Framing Futures: The Vital Role of Pediatric Imaging Innovation

Pediatric medicine has always taken a back seat when it comes to healthcare innovation and the imaging field is no exception. Despite the great value we place in the next generation and the inevitable effects of childhood disease on adult health, grown-ups get all the attention. While some argue that drug discovery and device testing in children is unethical, the common pediatrics mantra of “children are not just little adults” emphasizes the importance of pediatric-specific research. We cannot simply extrapolate results of adult trials and expect children to respond as if they are half of a 60-year-old male; yet, day in and day out at children’s hospitals all over the country we practice medicine with “off-label use” due to limited data. By and large, ultrasound, CT, and MRI technologies have all trickled down from adult medicine and been applied to different diseases in smaller bodies, but without intentional design. Of course, limited attention is based on the perceived limited return on investment. We are fortunate that far fewer children suffer from chronic illness than adults, and I cannot blame vendors for using disease incidence to guide their development strategies, but I will argue that when it comes to imaging innovation, the future lies with children.

There has certainly been some buy in from the ultrasound world where vendors have optimized smaller transducers with higher frequencies to provide improved spatial resolution. However, advanced ultrasound capabilities like 3D imaging have continued to lag in the pediatric space. Further, automated post-processing tools that promise to improve workflow and preserve limited technologist bandwidth use AI trained on adult imaging data. This provides limited applicability to pediatric disease and continues to drain our already short-staffed imaging workforce of valuable time. If processing software was optimized to include smaller patients with a broader disease spectrum, we would not only serve the pediatric community, but adult centers would also have more reliable systems for their increasingly heterogeneous populations.

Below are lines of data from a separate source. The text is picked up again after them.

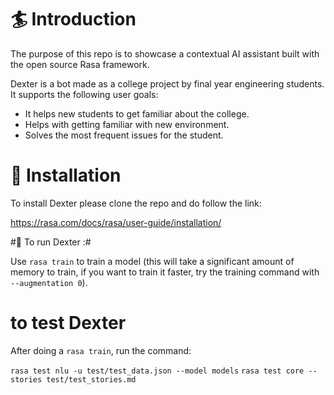 # 🏄 Introduction #
The purpose of this repo is to showcase a contextual AI assistant built with the open source Rasa framework.

Dexter is a bot made as a college project by final year engineering students. It supports the following user goals:

- It helps new students to get familiar about the college.
- Helps with getting familiar with new environment.
- Solves the most frequent issues for the student.

# 👷‍ Installation #
To install Dexter please clone the repo and do follow the link:

 https://rasa.com/docs/rasa/user-guide/installation/
 
 #🤖 To run Dexter :#
 
 Use `rasa train` to train a model (this will take a significant amount of memory to train, if you want to train it faster, try the training command with `--augmentation 0`).
 
 # to test Dexter #
 After doing a `rasa train`, run the command:

`rasa test nlu -u test/test_data.json --model models`
`rasa test core --stories test/test_stories.md`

Computed tomography has made many recent advances with more detectors and faster gantry speeds to accelerate imaging while supplying exquisite resolution. It can interrogate countless structures at lightning speed and has become a mainstay in modern emergency rooms. However, there are no pediatric-specific scanners. In fact, before the last decade, there was little discussion on how to adjust radiation doses in children to minimize long-term risks of malignancy while preserving imaging quality. Even with the most recent advances in CT technology that promise to freeze the motion of non-compliant patients and their rapidly beating hearts, the pediatric community is asked to crowd-source solutions to leverage the technology for their unique applications. I maintain that if innovation had been focused on meeting the specific needs of small, fast-moving patients from the outset, not only would our children receive better care with less need for sedation, but adults of all shapes and sizes would benefit from flexible, dynamic systems that can compensate for confused elders or distressed claustrophobes all while delivering beautiful images at low radiation doses.

“Even with the most recent advances in CT technology that promise to freeze the motion of non-compliant patients and their rapidly beating hearts, the pediatric community is asked to crowd-source solutions to leverage the technology for their unique applications.”

Magnetic resonance imaging is the most junior of the common imaging modalities and has become the gold standard for tissue characterization across many organs and diseases. A recent innovation has led to greater variety in field strength, faster gradients, and highly accelerated imaging. However, I routinely hit roadblocks to quality imaging in our youngest patients with fast heart rates and continue to require sedation and anesthesia to make MRI possible. Cardiac MRI is particularly appealing to pediatric patients who can benefit from non-invasive heart tissue characterization at no radiation cost. However, high-quality late gadolinium enhancement that is routinely performed in adults is extremely challenging in babies, who must often undergo more invasive testing. A dedicated community of pediatric and congenital imagers continues to push the boundaries of spatial and temporal resolution in the MRI realm with improved motion correction. However, progress could be dramatically accelerated if the global MR community focused on the needs of the pediatric population from the design phase rather than relying on back-end solutions.

My request to the healthcare imaging field including vendors, engineers, and physicists is to not forget the little guys. Optimizing all modalities to meet the needs of our smallest patients will ultimately make for the most robust infrastructure to provide the highest quality of care to most patients, whether they are 3 months or 97 years old. This will, in turn, make the resulting infrastructure the most marketable to health systems of all shapes and sizes. Not only do children represent our future, but their imaging challenges stand to frame the future of medical innovation.